* **DIRECTIONS FOR THIS TASK**:
The answer must consist of each line below that contains the word "will", copied in full.

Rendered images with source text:
****

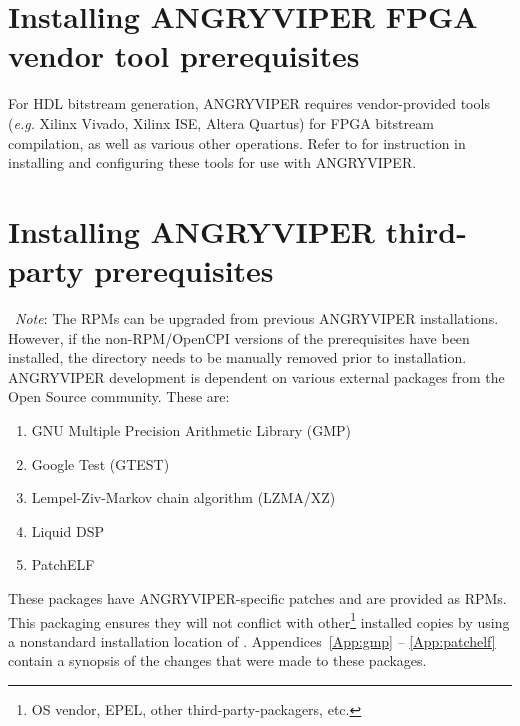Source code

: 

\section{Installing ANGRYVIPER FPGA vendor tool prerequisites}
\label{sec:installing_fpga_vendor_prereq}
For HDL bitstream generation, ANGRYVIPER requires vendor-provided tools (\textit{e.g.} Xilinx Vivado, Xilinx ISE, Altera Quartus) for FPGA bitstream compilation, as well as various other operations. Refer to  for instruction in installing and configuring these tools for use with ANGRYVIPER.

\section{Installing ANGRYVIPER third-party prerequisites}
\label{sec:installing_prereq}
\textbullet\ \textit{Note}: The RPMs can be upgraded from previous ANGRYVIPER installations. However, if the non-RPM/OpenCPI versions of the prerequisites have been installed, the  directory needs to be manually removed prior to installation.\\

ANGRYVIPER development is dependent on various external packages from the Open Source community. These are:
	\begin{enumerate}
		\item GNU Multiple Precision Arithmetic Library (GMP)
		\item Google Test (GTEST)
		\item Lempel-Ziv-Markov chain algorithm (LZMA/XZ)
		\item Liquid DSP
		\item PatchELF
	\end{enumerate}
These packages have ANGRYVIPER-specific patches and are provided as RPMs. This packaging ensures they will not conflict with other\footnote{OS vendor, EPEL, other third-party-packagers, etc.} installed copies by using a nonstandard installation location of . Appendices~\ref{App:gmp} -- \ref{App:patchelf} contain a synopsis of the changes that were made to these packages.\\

****

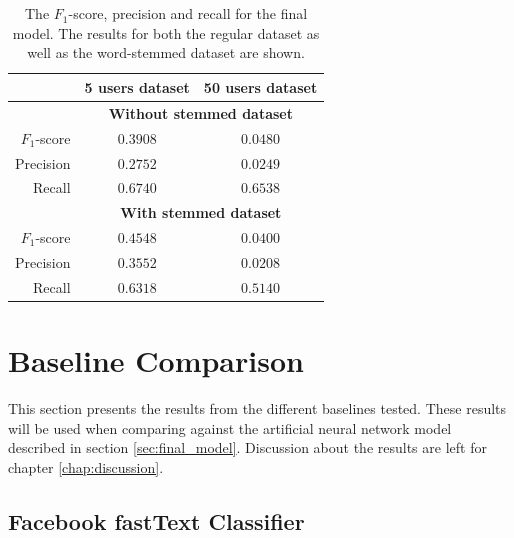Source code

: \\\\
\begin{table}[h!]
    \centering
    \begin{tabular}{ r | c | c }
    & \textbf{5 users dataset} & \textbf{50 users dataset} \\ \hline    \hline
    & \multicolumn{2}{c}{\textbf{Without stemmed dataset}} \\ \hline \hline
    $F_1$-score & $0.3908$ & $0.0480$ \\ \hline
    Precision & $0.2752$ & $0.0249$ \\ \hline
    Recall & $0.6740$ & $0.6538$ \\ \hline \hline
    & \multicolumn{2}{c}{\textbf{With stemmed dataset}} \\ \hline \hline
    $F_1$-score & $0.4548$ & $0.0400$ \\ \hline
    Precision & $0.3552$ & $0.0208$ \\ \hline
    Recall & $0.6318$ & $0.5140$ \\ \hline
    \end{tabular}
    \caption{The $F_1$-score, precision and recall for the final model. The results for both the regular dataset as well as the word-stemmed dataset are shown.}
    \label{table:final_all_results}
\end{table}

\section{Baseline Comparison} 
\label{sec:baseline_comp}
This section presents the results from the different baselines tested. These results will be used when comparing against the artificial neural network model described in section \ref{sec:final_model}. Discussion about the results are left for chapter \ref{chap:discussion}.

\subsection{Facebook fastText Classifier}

****

* **EXERCISE SOLUTION**:
These packages have ANGRYVIPER-specific patches and are provided as RPMs. This packaging ensures they will not conflict with other\footnote{OS vendor, EPEL, other third-party-packagers, etc.} installed copies by using a nonstandard installation location of . Appendices~\ref{App:gmp} -- \ref{App:patchelf} contain a synopsis of the changes that were made to these packages.\\
This section presents the results from the different baselines tested. These results will be used when comparing against the artificial neural network model described in section \ref{sec:final_model}. Discussion about the results are left for chapter \ref{chap:discussion}.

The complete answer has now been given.